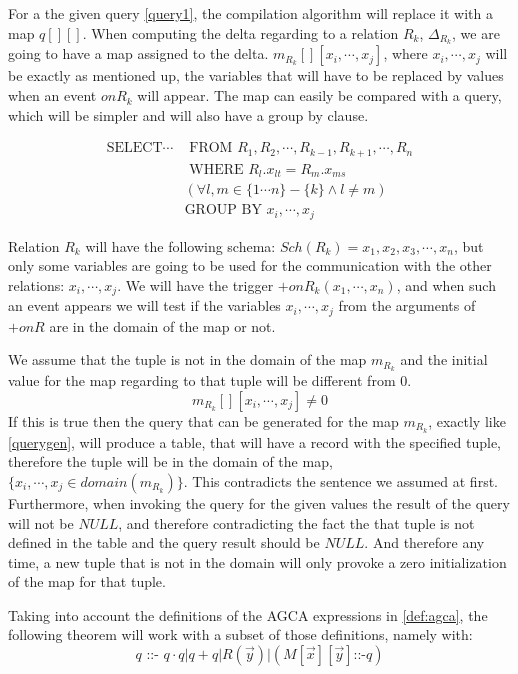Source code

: \documentclass[12pt]{article}
\begin{document}
For a the given query \ref{query1}, the compilation algorithm will replace it with a map $q[][]$. When computing the delta regarding to a relation $R_k$, $\Delta_{R_k}$, we are going to have a map assigned to the delta. $m_{R_k}[][x_i,\cdots,x_j]$, where $x_i,\cdots,x_j$ will be exactly as mentioned up, the variables that will have to be replaced by values when an event $onR_k$ will appear. The map can easily be compared with a query, which will be simpler and will also have a group by clause.

\begin{align}
\text{SELECT}\cdots&\text{ FROM }R_1,R_2,\cdots,R_{k-1},R_{k+1},\cdots,R_n\label{querygen}\\
&\text{ WHERE }R_l.x_{lt}=R_m.x_{ms}\nonumber\\
&(\forall l,m\in\{1\cdots n\}-\{k\}\land l\not=m)\nonumber\\
&\text{GROUP BY } x_i,\cdots,x_j\nonumber
\end{align}
	
Relation $R_k$ will have the following schema: $Sch(R_k)={x_1,x_2,x_3,\cdots,x_n}$, but only some variables are going to be used for the communication with the other relations: $x_i,\cdots,x_j$. We will have the trigger $+onR_k(x_1,\cdots,x_n)$, and when such an event appears we will test if the variables $x_i,\cdots,x_j$ from the arguments of $+onR$ are in the domain of the map or not. 
	
We assume that the tuple is not in the domain of the map $m_{R_k}$ and the initial value for the map regarding to that tuple will be different from 0.
$$m_{R_k}[][x_i,\cdots,x_j]\not= 0$$
If this is true then the query that can be generated for the map $m_{R_k}$, exactly like \ref{querygen},
will produce a table, that will have a record with the specified tuple, therefore the tuple will be in the domain of the map, $\{x_i,\cdots,x_j\in domain(m_{R_k}) \}$. This contradicts the sentence we assumed at first. Furthermore, when invoking the query for the given values the result of the query will not be $NULL$, and therefore contradicting the fact the that tuple is not defined in the table and the query result should be $NULL$. And therefore any time, a new tuple that is not in the domain will only provoke a zero initialization of the map for that tuple.

Taking into account the definitions of the AGCA expressions in \ref{def:agca}, the following theorem will work with a subset of those definitions, namely with:
$$q\text{ ::- }q\cdot q | q + q|R(\vec{y})|(M[\vec{x}][\vec{y}]\text{::-}q)$$
	
\end{document}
----
### Your task
Please set down the records exactly, and keep every image out of the copy.

### Result of the task
Source code

: \documentclass[12pt]{article}
\begin{document}
For a the given query \ref{query1}, the compilation algorithm will replace it with a map $q[][]$. When computing the delta regarding to a relation $R_k$, $\Delta_{R_k}$, we are going to have a map assigned to the delta. $m_{R_k}[][x_i,\cdots,x_j]$, where $x_i,\cdots,x_j$ will be exactly as mentioned up, the variables that will have to be replaced by values when an event $onR_k$ will appear. The map can easily be compared with a query, which will be simpler and will also have a group by clause.

\begin{align}
\text{SELECT}\cdots&\text{ FROM }R_1,R_2,\cdots,R_{k-1},R_{k+1},\cdots,R_n\label{querygen}\\
&\text{ WHERE }R_l.x_{lt}=R_m.x_{ms}\nonumber\\
&(\forall l,m\in\{1\cdots n\}-\{k\}\land l\not=m)\nonumber\\
&\text{GROUP BY } x_i,\cdots,x_j\nonumber
\end{align}
	
Relation $R_k$ will have the following schema: $Sch(R_k)={x_1,x_2,x_3,\cdots,x_n}$, but only some variables are going to be used for the communication with the other relations: $x_i,\cdots,x_j$. We will have the trigger $+onR_k(x_1,\cdots,x_n)$, and when such an event appears we will test if the variables $x_i,\cdots,x_j$ from the arguments of $+onR$ are in the domain of the map or not. 
	
We assume that the tuple is not in the domain of the map $m_{R_k}$ and the initial value for the map regarding to that tuple will be different from 0.
$$m_{R_k}[][x_i,\cdots,x_j]\not= 0$$
If this is true then the query that can be generated for the map $m_{R_k}$, exactly like \ref{querygen},
will produce a table, that will have a record with the specified tuple, therefore the tuple will be in the domain of the map, $\{x_i,\cdots,x_j\in domain(m_{R_k}) \}$. This contradicts the sentence we assumed at first. Furthermore, when invoking the query for the given values the result of the query will not be $NULL$, and therefore contradicting the fact the that tuple is not defined in the table and the query result should be $NULL$. And therefore any time, a new tuple that is not in the domain will only provoke a zero initialization of the map for that tuple.

Taking into account the definitions of the AGCA expressions in \ref{def:agca}, the following theorem will work with a subset of those definitions, namely with:
$$q\text{ ::- }q\cdot q | q + q|R(\vec{y})|(M[\vec{x}][\vec{y}]\text{::-}q)$$
	
\end{document}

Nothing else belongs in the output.